Barak-Allah or Barakalla...
Barak-Allah or Barakalla, Barakalah بارك الله: This is an expression which means "May the blessings of Allah (be upon/with you)." When a Muslim wants to thank another person, he uses different statements to express his thanks, appreciation and gratitude.
One of them is to say "Baraka Allah." Barakah or Baraka بركه: blessing, Divine Grace Barzakh برزخ: barrier, separator, the place and time wherein the souls undergo a life of their own in the spiritual world till the Day of Judgment when each soul is re-outfitted with an eternal, indestructible, body, physical form or shape; see the Holy Qur'an, 23:100, 55:20 and 25:53.
Basira or Baseerah بصيره: (intellectual) vision, insight, circumspection, discernment Basmala بسمله: the uttering of "Bismillahir-Ramanir-Raam" (In the Name of Allah, the most Gracious, the most Merciful); see also Bismillah… below. Basmala (or Bismillah, Arabic بسملة) is an Arabic language noun which is used as the collective name of the whole of the recurring Islamic phrase bismi-llahi ar-rahmani ar-rahim.

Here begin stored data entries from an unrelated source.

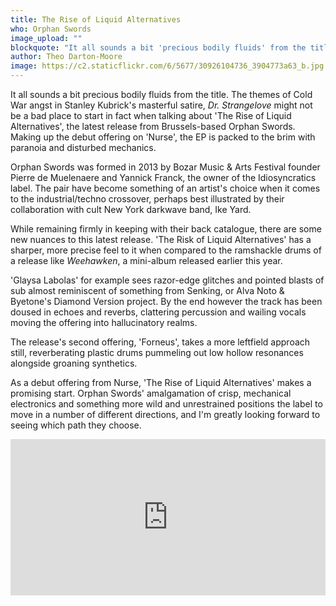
 ```yaml
---
title: The Rise of Liquid Alternatives
who: Orphan Swords
image_upload: ""
blockquote: "It all sounds a bit 'precious bodily fluids' from the title. The themes of Cold War angst in Stanley Kubrick's masterful satire, _Dr. Strangelove_ might not be a bad place to start in fact when talking about 'The Rise of Liquid Alternatives', the latest release from Brussels-based Orphan Swords. Making up the debut offering on 'Nurse', the EP is packed to the brim with paranoia and disturbed mechanics."
author: Theo Darton-Moore
image: https://c2.staticflickr.com/6/5677/30926104736_3904773a63_b.jpg
---
```

It all sounds a bit precious bodily fluids from the title. The themes of Cold War angst in Stanley Kubrick's masterful satire, _Dr. Strangelove_ might not be a bad place to start in fact when talking about 'The Rise of Liquid Alternatives', the latest release from Brussels-based Orphan Swords. Making up the debut offering on 'Nurse', the EP is packed to the brim with paranoia and disturbed mechanics.

Orphan Swords was formed in 2013 by Bozar Music & Arts Festival founder Pierre de Muelenaere and Yannick Franck, the owner of the Idiosyncratics label. The pair have become something of an artist's choice when it comes to the industrial/techno crossover, perhaps best illustrated by their collaboration with cult New York darkwave band, Ike Yard.

While remaining firmly in keeping with their back catalogue, there are some new nuances to this latest release. 'The Risk of Liquid Alternatives' has a sharper, more precise feel to it when compared to the ramshackle drums of a release like _Weehawken_, a mini-album released earlier this year.  

'Glaysa Labolas' for example sees razor-edge glitches and pointed blasts of sub almost reminiscent of something from Senking, or Alva Noto & Byetone's Diamond Version project. By the end however the track has been doused in echoes and reverbs, clattering percussion and wailing vocals moving the offering into hallucinatory realms. 

The release's second offering, 'Forneus', takes a more leftfield approach still, reverberating plastic drums pummeling out low hollow resonances alongside groaning synthetics.

As a debut offering from Nurse, 'The Rise of Liquid Alternatives' makes a promising start. Orphan Swords' amalgamation of crisp, mechanical electronics and something more wild and unrestrained positions the label to move in a number of different directions, and I'm greatly looking forward to seeing which path they choose.

<iframe width="100%" height="250" scrolling="no" frameborder="no" src="https://w.soundcloud.com/player/?url=https%3A//api.soundcloud.com/playlists/256947192&color=ff5500&auto_play=false&hide_related=false&show_comments=true&show_user=true&show_reposts=false"></iframe>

This phrase constitutes the first verse of every "sura" (or chapter) of the Qur’an (except for the ninth sura), and is used in a number of contexts by Muslims. It is recited several times as part of Muslim daily prayers, and it is usually the first phrase in the preamble of the constitutions of Islamic countries.
بسم الله الرحمن الرحيم bismi-llahi ar-rahmani ar-rahimi "In the name of Allah, the Most Gracious, the Most Merciful” The word "basmala" itself was derived by a slightly unusual procedure in which the first four pronounced consonants of the phrase bismi-llahi... were taken as a quadri-literal consonantal root b-s-m-l (ب س م ل). This abstract consonantal root was used to derive the noun basmala, as well as related verb forms which mean "to recite the basmala".
The practice of giving often-repeated phrases special names is paralleled by the phrase Allahu Akbar, which is referred to as the "Takbir تكبير" (also Ta’awwudh تعوذ etc.); and the method of coining a quadri-literal name from the consonants of such a phrase is paralleled by the name "Hamdala" for Alhamdulillah. In the Qur'an, the phrase is usually numbered as the first verse of the first sura, but according to the view adopted by at-Tabari, it precedes the first verse.